[Dataset items]
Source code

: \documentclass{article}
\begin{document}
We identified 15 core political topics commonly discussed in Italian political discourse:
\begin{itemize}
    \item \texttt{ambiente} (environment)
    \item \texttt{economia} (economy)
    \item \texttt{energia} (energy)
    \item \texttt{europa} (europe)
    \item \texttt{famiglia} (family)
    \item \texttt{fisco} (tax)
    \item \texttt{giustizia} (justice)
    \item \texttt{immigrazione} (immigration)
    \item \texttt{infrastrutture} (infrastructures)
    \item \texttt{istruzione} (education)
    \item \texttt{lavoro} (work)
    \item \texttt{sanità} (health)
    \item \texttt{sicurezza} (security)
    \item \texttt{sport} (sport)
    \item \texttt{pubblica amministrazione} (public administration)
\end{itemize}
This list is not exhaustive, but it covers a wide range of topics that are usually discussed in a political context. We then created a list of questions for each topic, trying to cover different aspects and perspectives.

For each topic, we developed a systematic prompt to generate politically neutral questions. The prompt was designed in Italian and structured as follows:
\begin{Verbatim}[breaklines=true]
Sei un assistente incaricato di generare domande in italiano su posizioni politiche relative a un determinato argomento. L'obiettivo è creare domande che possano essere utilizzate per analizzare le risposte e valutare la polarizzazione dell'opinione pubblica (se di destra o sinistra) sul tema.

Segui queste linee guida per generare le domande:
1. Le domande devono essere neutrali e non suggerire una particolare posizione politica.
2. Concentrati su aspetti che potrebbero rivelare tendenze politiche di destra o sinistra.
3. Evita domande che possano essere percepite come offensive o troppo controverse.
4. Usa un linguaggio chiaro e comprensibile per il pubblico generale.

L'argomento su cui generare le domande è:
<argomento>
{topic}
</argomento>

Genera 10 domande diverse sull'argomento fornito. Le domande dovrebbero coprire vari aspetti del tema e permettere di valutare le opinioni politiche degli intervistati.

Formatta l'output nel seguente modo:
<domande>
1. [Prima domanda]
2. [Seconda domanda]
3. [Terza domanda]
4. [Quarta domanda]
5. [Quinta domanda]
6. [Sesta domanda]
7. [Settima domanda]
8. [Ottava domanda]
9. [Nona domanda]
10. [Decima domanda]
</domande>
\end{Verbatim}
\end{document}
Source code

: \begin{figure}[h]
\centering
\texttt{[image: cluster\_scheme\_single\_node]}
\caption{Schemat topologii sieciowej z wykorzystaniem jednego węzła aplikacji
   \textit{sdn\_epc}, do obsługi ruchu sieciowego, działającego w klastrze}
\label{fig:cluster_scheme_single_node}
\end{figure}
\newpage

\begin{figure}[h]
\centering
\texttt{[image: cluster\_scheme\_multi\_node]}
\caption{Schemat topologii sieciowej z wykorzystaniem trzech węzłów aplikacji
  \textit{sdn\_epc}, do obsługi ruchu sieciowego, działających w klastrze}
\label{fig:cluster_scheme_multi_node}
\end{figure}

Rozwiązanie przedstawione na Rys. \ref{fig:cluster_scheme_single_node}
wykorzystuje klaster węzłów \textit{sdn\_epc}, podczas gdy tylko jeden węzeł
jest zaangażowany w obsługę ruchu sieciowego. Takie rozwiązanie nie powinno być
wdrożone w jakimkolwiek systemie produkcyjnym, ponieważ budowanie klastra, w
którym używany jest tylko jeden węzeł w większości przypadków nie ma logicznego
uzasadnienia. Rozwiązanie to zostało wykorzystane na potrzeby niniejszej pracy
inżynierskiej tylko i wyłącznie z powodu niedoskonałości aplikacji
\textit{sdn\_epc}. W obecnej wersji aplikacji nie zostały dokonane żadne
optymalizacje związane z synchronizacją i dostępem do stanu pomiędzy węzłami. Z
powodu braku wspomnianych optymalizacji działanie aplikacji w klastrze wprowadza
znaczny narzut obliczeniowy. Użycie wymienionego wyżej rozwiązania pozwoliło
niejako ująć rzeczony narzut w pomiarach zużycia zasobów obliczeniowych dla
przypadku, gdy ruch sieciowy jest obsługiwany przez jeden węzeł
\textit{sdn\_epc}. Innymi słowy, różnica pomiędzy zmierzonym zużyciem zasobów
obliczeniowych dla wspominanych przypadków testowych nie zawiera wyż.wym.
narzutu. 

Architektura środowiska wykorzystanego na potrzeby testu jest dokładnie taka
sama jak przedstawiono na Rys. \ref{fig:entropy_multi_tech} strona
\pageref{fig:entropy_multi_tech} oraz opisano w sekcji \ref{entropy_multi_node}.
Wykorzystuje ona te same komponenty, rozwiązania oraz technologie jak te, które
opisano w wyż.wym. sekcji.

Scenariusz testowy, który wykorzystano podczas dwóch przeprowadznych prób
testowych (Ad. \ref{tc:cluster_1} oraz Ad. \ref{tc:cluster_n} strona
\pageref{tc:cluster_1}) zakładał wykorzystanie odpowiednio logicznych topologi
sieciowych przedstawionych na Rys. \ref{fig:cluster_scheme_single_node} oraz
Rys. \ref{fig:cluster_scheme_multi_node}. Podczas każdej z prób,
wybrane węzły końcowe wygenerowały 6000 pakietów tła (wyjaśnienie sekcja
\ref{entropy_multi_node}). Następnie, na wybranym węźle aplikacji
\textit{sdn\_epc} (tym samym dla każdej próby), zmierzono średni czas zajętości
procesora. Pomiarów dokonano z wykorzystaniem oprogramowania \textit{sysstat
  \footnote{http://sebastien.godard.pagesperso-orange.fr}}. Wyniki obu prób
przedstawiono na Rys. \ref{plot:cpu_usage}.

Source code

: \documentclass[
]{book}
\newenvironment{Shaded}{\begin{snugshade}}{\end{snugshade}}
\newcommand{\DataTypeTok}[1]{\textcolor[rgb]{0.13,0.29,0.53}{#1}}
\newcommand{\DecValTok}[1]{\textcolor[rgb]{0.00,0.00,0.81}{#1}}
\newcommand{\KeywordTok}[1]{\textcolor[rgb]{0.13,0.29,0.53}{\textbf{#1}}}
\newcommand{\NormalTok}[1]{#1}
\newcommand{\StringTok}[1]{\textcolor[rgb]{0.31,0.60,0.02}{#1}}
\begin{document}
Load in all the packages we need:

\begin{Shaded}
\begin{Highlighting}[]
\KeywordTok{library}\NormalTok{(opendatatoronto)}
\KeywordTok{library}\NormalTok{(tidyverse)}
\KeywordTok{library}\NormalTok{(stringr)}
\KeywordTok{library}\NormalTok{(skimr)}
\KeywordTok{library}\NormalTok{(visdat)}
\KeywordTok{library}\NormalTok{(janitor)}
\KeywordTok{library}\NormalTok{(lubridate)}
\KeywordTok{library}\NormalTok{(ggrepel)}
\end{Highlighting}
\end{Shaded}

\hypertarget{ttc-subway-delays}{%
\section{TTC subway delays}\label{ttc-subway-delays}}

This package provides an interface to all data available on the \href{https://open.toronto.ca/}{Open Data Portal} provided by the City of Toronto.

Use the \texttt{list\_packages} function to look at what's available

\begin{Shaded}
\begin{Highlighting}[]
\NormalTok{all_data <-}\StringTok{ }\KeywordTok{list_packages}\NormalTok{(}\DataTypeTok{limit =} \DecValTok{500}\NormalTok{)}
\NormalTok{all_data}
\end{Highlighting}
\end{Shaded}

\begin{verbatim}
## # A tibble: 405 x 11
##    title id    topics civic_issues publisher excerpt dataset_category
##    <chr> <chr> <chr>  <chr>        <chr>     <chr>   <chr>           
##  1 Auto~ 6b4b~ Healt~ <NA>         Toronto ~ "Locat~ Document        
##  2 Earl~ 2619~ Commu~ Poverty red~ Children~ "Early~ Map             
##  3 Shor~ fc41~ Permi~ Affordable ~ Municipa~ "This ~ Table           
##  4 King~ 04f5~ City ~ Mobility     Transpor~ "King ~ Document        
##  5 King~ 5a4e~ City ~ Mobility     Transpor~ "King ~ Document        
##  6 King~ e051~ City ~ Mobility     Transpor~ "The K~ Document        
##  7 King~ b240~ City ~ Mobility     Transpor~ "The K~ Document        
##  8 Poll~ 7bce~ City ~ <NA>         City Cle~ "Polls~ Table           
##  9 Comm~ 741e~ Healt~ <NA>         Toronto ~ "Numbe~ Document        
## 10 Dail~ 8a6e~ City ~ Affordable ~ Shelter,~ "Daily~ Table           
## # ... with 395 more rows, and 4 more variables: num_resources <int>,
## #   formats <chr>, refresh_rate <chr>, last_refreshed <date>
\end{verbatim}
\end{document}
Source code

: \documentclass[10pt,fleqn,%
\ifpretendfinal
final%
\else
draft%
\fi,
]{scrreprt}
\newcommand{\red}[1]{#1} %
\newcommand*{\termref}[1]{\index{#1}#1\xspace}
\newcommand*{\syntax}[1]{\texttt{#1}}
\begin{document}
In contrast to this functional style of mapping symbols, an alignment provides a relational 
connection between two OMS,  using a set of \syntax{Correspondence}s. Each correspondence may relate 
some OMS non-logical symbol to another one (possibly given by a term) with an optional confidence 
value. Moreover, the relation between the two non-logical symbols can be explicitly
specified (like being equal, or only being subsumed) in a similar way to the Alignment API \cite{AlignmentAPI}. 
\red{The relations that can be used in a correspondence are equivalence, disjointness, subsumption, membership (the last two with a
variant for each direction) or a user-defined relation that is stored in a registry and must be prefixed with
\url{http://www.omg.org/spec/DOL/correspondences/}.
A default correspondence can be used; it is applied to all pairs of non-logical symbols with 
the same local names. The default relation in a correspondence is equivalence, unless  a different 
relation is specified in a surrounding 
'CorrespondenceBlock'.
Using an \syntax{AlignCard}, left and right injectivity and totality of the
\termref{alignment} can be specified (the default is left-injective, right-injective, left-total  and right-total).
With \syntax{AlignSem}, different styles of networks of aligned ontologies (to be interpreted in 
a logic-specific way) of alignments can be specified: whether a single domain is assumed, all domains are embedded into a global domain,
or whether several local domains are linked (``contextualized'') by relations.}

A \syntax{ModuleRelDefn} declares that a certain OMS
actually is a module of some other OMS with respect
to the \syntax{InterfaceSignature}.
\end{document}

= ASSIGNMENT =
Using the data above, repeat exactly the lines that begin at the line with "A default correspondence" and end at the line with "be interpreted in", both ends included.

= RESPONSE AREA =
A default correspondence can be used; it is applied to all pairs of non-logical symbols with 
the same local names. The default relation in a correspondence is equivalence, unless  a different 
relation is specified in a surrounding 
'CorrespondenceBlock'.
Using an \syntax{AlignCard}, left and right injectivity and totality of the
\termref{alignment} can be specified (the default is left-injective, right-injective, left-total  and right-total).
With \syntax{AlignSem}, different styles of networks of aligned ontologies (to be interpreted in 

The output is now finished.